This means that the left side is an irrational number and the right side is an rational number. There is no way for number to be both rational and irrational, so 7 +√2 is an irrational number.

Then for 8b. How do we know whether or not 7 +√2 is an algebraic number? Well, we'd first have to define what an algebraic number is. According to the backgound, algebraic numbers are numbers who are solutions to polynomial equations with rational numbers for their coefficients. So, there are two requirements, algebraic numbers must be a solution to an algebraic equation, and this equation must only have rational numbers like fractions and whole numbers.
So, to show that this is possible, let's work backwards and assume there is a problem in which the solution is:
x = 7 +√2
x - 7 = √2
(x-7)²= 2
(x-7)² - 2 = 0
x² - 14x + 49 -2 = 0
x² - 14x + 47 = 0
I was able to work backwards and produce an algebraic equation that has only rational numbers and, because, I worked backwards, to make sure that 7 + √2 is the solution to the equation then 7 + √2 has to be an algebraic number because I've found an algebraic equation that has only rational numbers and in which 7 + √2 is the solution.

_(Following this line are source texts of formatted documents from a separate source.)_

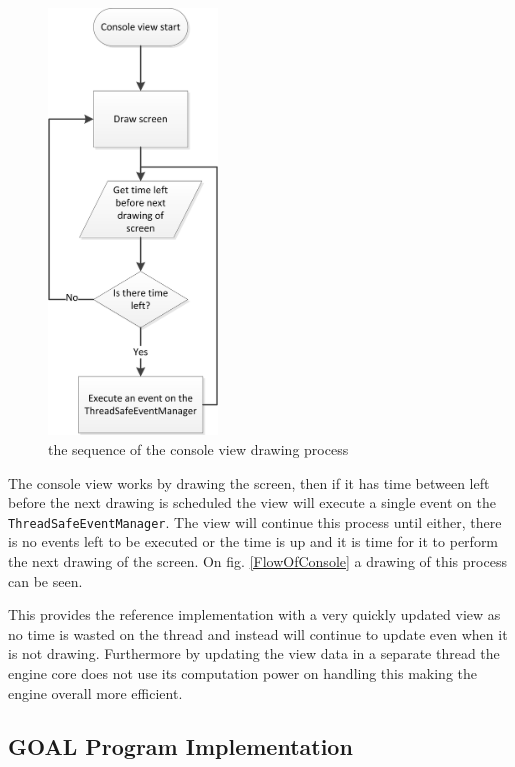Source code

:\begin{figure}
\includegraphics[width=0.4\textwidth]{ConsoleViewDrawingFlowChart}

\caption{the sequence of the console view drawing process}


\end{figure}


The console view works by drawing the screen, then if it has time
between left before the next drawing is scheduled the view will execute
a single event on the \texttt{ThreadSafeEventManager}. The view will
continue this process until either, there is no events left to be
executed or the time is up and it is time for it to perform the next
drawing of the screen. On fig. \ref{FlowOfConsole} a drawing of this
process can be seen.

This provides the reference implementation with a very quickly updated
view as no time is wasted on the thread and instead will continue
to update even when it is not drawing. Furthermore by updating the
view data in a separate thread the engine core does not use its computation
power on handling this making the engine overall more efficient.


\subsection{GOAL Program Implementation}

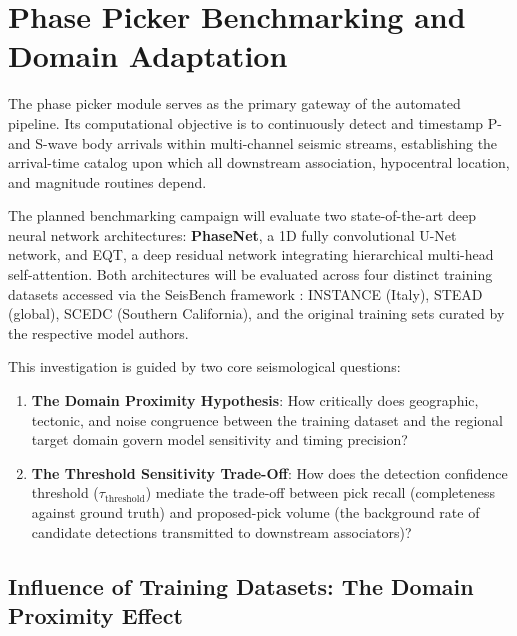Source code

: \section{Phase Picker Benchmarking and Domain Adaptation}
\label{sec:picker_benchmarking}

The phase picker module serves as the primary gateway of the
automated pipeline. Its computational objective is to continuously
detect and timestamp P- and S-wave body arrivals within
multi-channel seismic streams, establishing the arrival-time catalog
upon which all downstream association, hypocentral location, and
magnitude routines depend.

The planned benchmarking campaign will evaluate two
state-of-the-art deep neural network architectures:
\textbf{\ac{PhaseNet}}, a 1D fully convolutional U-Net
network, and \acf{EQT}, a deep residual network integrating
hierarchical multi-head self-attention. Both architectures will be
evaluated across four distinct training datasets accessed via the
SeisBench framework \parencite{SeisBench}: \ac{INSTANCE} (Italy),
\ac{STEAD} (global), \ac{SCEDC} (Southern California), and the
original training sets curated by the respective model authors.

This investigation is guided by two core seismological questions:
\begin{enumerate}
  \item \textbf{The Domain Proximity Hypothesis}: How critically
    does geographic, tectonic, and noise congruence between the
    training dataset and the regional target domain govern model
    sensitivity and timing precision?
  \item \textbf{The Threshold Sensitivity Trade-Off}: How does the
    detection confidence threshold ($\tau_{\mathrm{threshold}}$)
    mediate the trade-off between pick recall (completeness against
    ground truth) and proposed-pick volume (the background rate of
    candidate detections transmitted to downstream associators)?
\end{enumerate}

\subsection{Influence of Training Datasets: The Domain Proximity Effect}
\label{subsec:training_datasets_influence}


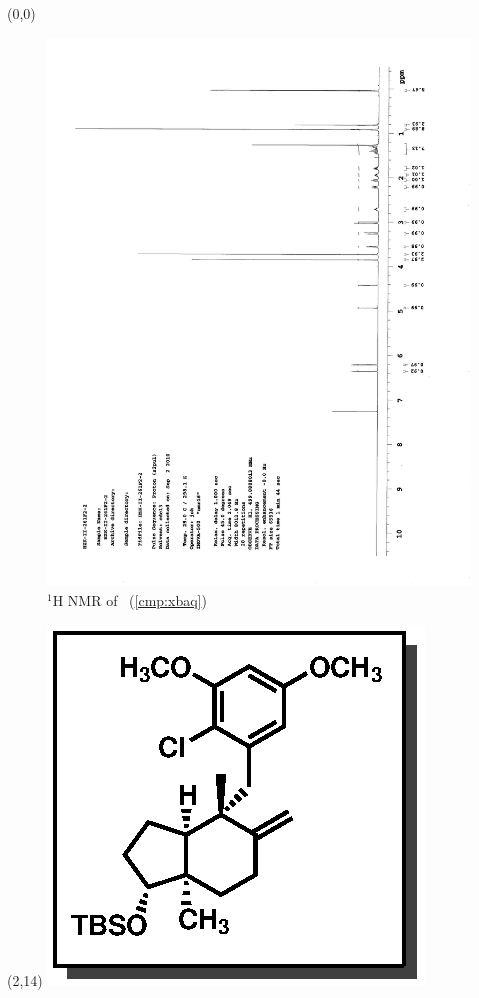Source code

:\begin{textblock}{20}(0,0)
\begin{figure}[htb]
\caption{$^1$H NMR of \CMPxbaq\ (\ref{cmp:xbaq})}
\includegraphics[scale=0.75, trim = 0mm 0mm 0mm 5mm,
clip]{chp_singlecarbon/images/nmr/xbaqH}
\vspace{-100pt}
\end{figure}
\end{textblock}
\begin{textblock}{1}(2,14)
\includegraphics[scale=0.8, angle=90]{chp_singlecarbon/images/xbaq}
\end{textblock}
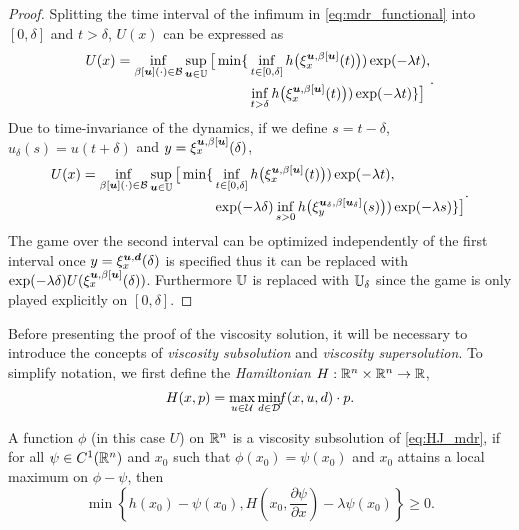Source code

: \begin{for_journal}
\begin{proof}
Splitting the time interval of the infimum in \eqref{eq:mdr_functional} into $[0,\delta]$ and $t>\delta$, $U(x)$ can be expressed as
%
\begin{equation}
\begin{split}{}{}{}
U(x) =
\inf_{\beta[\bm{u}](\cdot) \in \mathcal{B}} \sup_{\bm{u} \in \mathbb{U}} 
\big [\min\{&\inf_{t \in [0, \delta]} h\big(\xi_{x}^{\bm{u},\beta[\bm{u}]}(t)\big))\exp(-\lambda  t),\\ &\inf_{t > \delta} h\big(\xi_{x}^{\bm{u},\beta[\bm{u}]}(t)\big))\exp(-\lambda  t)\}
\big ]
\end{split}.
\end{equation}
%
Due to time-invariance of the dynamics, if we define $s=t-\delta$, $u_\delta(s)=u(t+\delta)$ and $y=\xi_{x}^{\bm{u},\beta[\bm{u}]}(\delta)$,
%
\begin{equation}
\begin{split}
U(x) = 
\inf_{\beta[\bm{u}](\cdot) \in \mathcal{B}} \sup_{\bm{u} \in \mathbb{U}} 
\big [\min\{&\inf_{t \in [0, \delta]} h\big(\xi_{x}^{\bm{u},\beta[\bm{u}]}(t)\big))\exp(-\lambda  t), \\ &\exp(-\lambda \delta) \inf_{s > 0} h\big(\xi_{y}^{\bm{u}_\delta,\beta[\bm{u}_\delta]}(s)\big))\exp(-\lambda s)\}
\big ]
\end{split}.
\end{equation}
%
The game over the second interval can be optimized independently of the first interval once $y=\xi_{x}^{\bm{u},\bm{d}}(\delta)$ is specified thus it can be replaced with $\exp(-\lambda \delta)U(\xi_{x}^{\bm{u},\beta[\bm{u}]}(\delta))$. Furthermore $\mathbb{U}$ is replaced with $\mathbb{U}_\delta$ since the game is only played explicitly on $[0,\delta]$.
\end{proof}

Before presenting the proof of the viscosity solution, it will be necessary to introduce the concepts of \emph{viscosity subsolution} and \emph{viscosity supersolution}. To simplify notation, we first define the \emph{Hamiltonian} $H:\mathbb{R}^n \times \mathbb{R}^n \rightarrow \mathbb{R}$,
%
\begin{equation}\label{eq:hamiltonian}
H(x,p) = \max_{u\in\mathcal{U}} \min_{ d\in\mathcal{D}} \!\! f(x,u,d)\cdot p.
\end{equation}

\begin{definition} A function $\phi$ (in this case $U$) on $\mathbb{R}^n$  is a viscosity subsolution of \eqref{eq:HJ_mdr}, if for all $\psi \in C^1(\mathbb{R}^n)$ and $x_0$ such that $\phi(x_0) = \psi(x_0)$ and $x_0$ attains a local maximum on $\phi- \psi$, then
%
\begin{equation}\label{eq:sub_sol}
    \min\left\{h(x_0)-\psi(x_0), H(x_0,\frac{\partial \psi}{\partial x}) - \lambda \psi(x_0)\right\} \geq 0.
\end{equation}
\end{definition}
%


\end{for_journal}
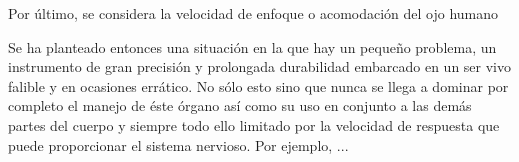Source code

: Por último, se considera la velocidad de enfoque o acomodación del ojo humano



Se ha planteado entonces una situación en la que hay un pequeño problema, un instrumento de gran precisión y prolongada durabilidad embarcado en un ser vivo falible y en ocasiones errático. No sólo esto sino que nunca se llega a dominar por completo el manejo de éste órgano así como su uso en conjunto a las demás partes del cuerpo y siempre todo ello limitado por la velocidad de respuesta que puede proporcionar el sistema nervioso.
Por ejemplo, ...

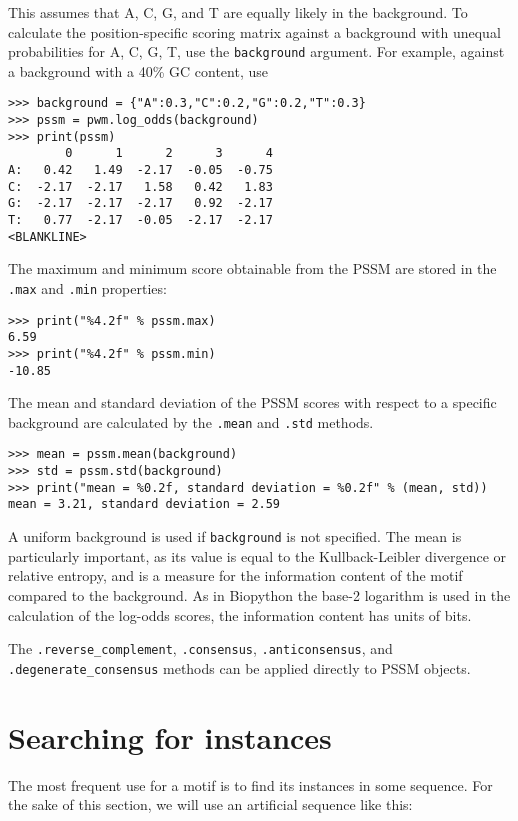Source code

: This assumes that A, C, G, and T are equally likely in the background. To
calculate the position-specific scoring matrix against a background with
unequal probabilities for A, C, G, T, use the \verb+background+ argument.
For example, against a background with a 40\% GC content, use

\begin{verbatim}
>>> background = {"A":0.3,"C":0.2,"G":0.2,"T":0.3}
>>> pssm = pwm.log_odds(background)
>>> print(pssm)
        0      1      2      3      4
A:   0.42   1.49  -2.17  -0.05  -0.75
C:  -2.17  -2.17   1.58   0.42   1.83
G:  -2.17  -2.17  -2.17   0.92  -2.17
T:   0.77  -2.17  -0.05  -2.17  -2.17
<BLANKLINE>
\end{verbatim}

The maximum and minimum score obtainable from the PSSM are stored in the
\verb+.max+ and \verb+.min+ properties:

\begin{verbatim}
>>> print("%4.2f" % pssm.max)
6.59
>>> print("%4.2f" % pssm.min)
-10.85
\end{verbatim}

The mean and standard deviation of the PSSM scores with respect to a specific
background are calculated by the \verb+.mean+ and \verb+.std+ methods.

\begin{verbatim}
>>> mean = pssm.mean(background)
>>> std = pssm.std(background)
>>> print("mean = %0.2f, standard deviation = %0.2f" % (mean, std))
mean = 3.21, standard deviation = 2.59
\end{verbatim}
A uniform background is used if \verb+background+ is not specified.
The mean is particularly important, as its value is equal to the
Kullback-Leibler divergence or relative entropy, and is a measure for the
information content of the motif compared to the background. As in Biopython
the base-2 logarithm is used in the calculation of the log-odds scores, the
information content has units of bits.

The \verb+.reverse_complement+, \verb+.consensus+, \verb+.anticonsensus+, and
\verb+.degenerate_consensus+ methods can be applied directly to PSSM objects.

\section{Searching for instances}
\label{sec:search}

The most frequent use for a motif is to find its instances in some
sequence. For the sake of this section, we will use an artificial sequence like this:

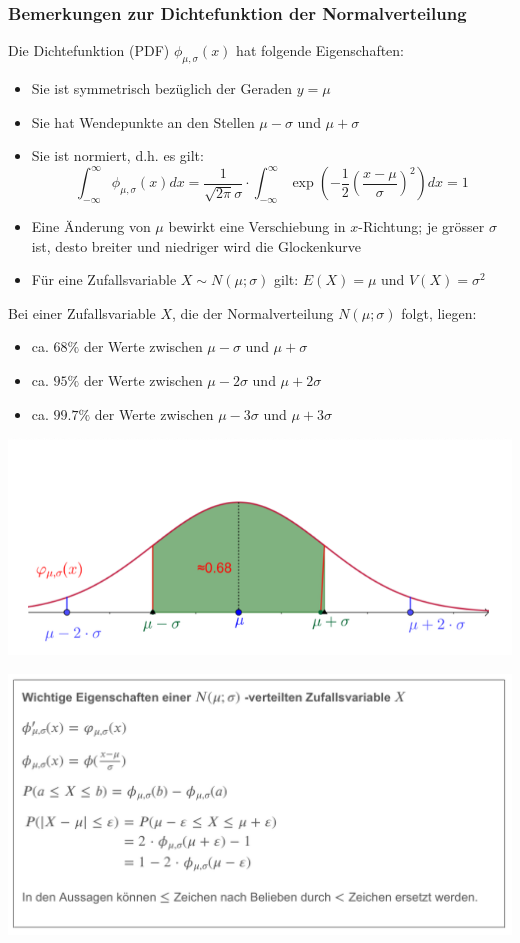 \subsubsection{Bemerkungen zur Dichtefunktion der Normalverteilung}
\label{subsubsec:bemerkungen_dichtefunktion_normalverteilung}
Die Dichtefunktion (PDF) $\phi_{\mu, \sigma}(x)$ hat folgende Eigenschaften:
\begin{itemize}
    \item Sie ist symmetrisch bezüglich der Geraden $y = \mu$
    \item Sie hat Wendepunkte an den Stellen $\mu - \sigma$ und $\mu + \sigma$
    \item Sie ist normiert, d.h. es gilt:
    \begin{equation*}
        \int_{-\infty}^{\infty}\phi_{\mu, \sigma}(x)dx = \frac{1}{\sqrt{2\pi}\sigma} \cdot \int_{-\infty}^{\infty}\exp(-\frac{1}{2}(\frac{x-\mu}{\sigma})^2)dx = 1
    \end{equation*}
    \item Eine Änderung von $\mu$ bewirkt eine Verschiebung in $x$-Richtung; je grösser $\sigma$ ist, desto breiter und niedriger wird die Glockenkurve
    \item Für eine Zufallsvariable $X \sim N(\mu;\sigma)$ gilt: $E(X) = \mu$ und $V(X) = \sigma^2$
\end{itemize}
Bei einer Zufallsvariable $X$, die der Normalverteilung $N(\mu;\sigma)$ folgt, liegen:
\begin{itemize}
    \item ca. $68\%$ der Werte zwischen $\mu - \sigma$ und $\mu + \sigma$
    \item ca. $95\%$ der Werte zwischen $\mu - 2\sigma$ und $\mu + 2\sigma$
    \item ca. $99.7\%$ der Werte zwischen $\mu - 3\sigma$ und $\mu + 3\sigma$
\end{itemize}
\begin{center}
    \includegraphics[width=0.5\linewidth]{images/normalverteilung.png}
\end{center}
\begin{center}
    \includegraphics[width=0.8\linewidth]{images/normalverteilung2.png}
\end{center}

Bonus: Prove that √3 is irrational
To prove that √3 is irrational, I first have to assume that it is rational.
If that is the case then there will be a fraction such that two non-common factors a and b divided by each other that is equal to the √3:
√3 = a/b
(√3 = a/b)²
3 = a² / b²
3b² = a²
So, let's consider all the possibilities,
If a is odd and b is even then:
3(even #)² = (odd #)²
3 x even # = odd #
even # = odd #
This is not possible, a number can't both be odd and even at the same time, so this is not possible.
What if a is even and b is odd, then:
3(odd #)² = (even #)²
3 x odd # = even #
odd # = even #
The same problem happens again and, like before, a number can't both be odd and even at the same time, so this is not possible.
Alright, so what if both a and b were even, this there will be no problem then right?
3 (even #) = (even #)
3 x even # = even #
even # = even #
However, if two numbers are even one can always divide them by 2 and so our initial assumption that a/b have no common factor is wrong, because if they do, they can further be simplified. I can then imply that a and b cannot be both even.
Now, what if both a and b were odd?
Well, if they both were odd then I would be able to rewrite them like this:
a = 2s + 1
b = 2t + 1
The s and t are required to be integers, because this is the only way to ensure that a and b are integers.
Now, let's plug these in for a and b:
3(2t+1)² = (2s+1)²
3(4t² + 4t + 1) = (4s² + 4s + 1)
12t² + 12t + 3 = 4s² + 4s + 1
(12t² + 12t + 2 = 4s² + 4s) x 1/2
6t² + 6t + 1 = 2s² + 2s
If I look into this, any integer that I plug in for t on the left will create an odd number, and because there's not a +1 on the right side of the equation, any integer I plug in for s will create an even number. Like before, there's no way for a number to be both odd and even at the same time so a and b can't both be odd.
So, there are no combinations of a and b (made of non-common factors) such that a/b is equal to √3. If there are no such cases, then that means the √3 is irrational.

Question 7

7. Use Geometric Algebra to show that a2-b2=(a+b)(a-b). You can use the distributive rule in your demonstration. Do NOT use negative numbers.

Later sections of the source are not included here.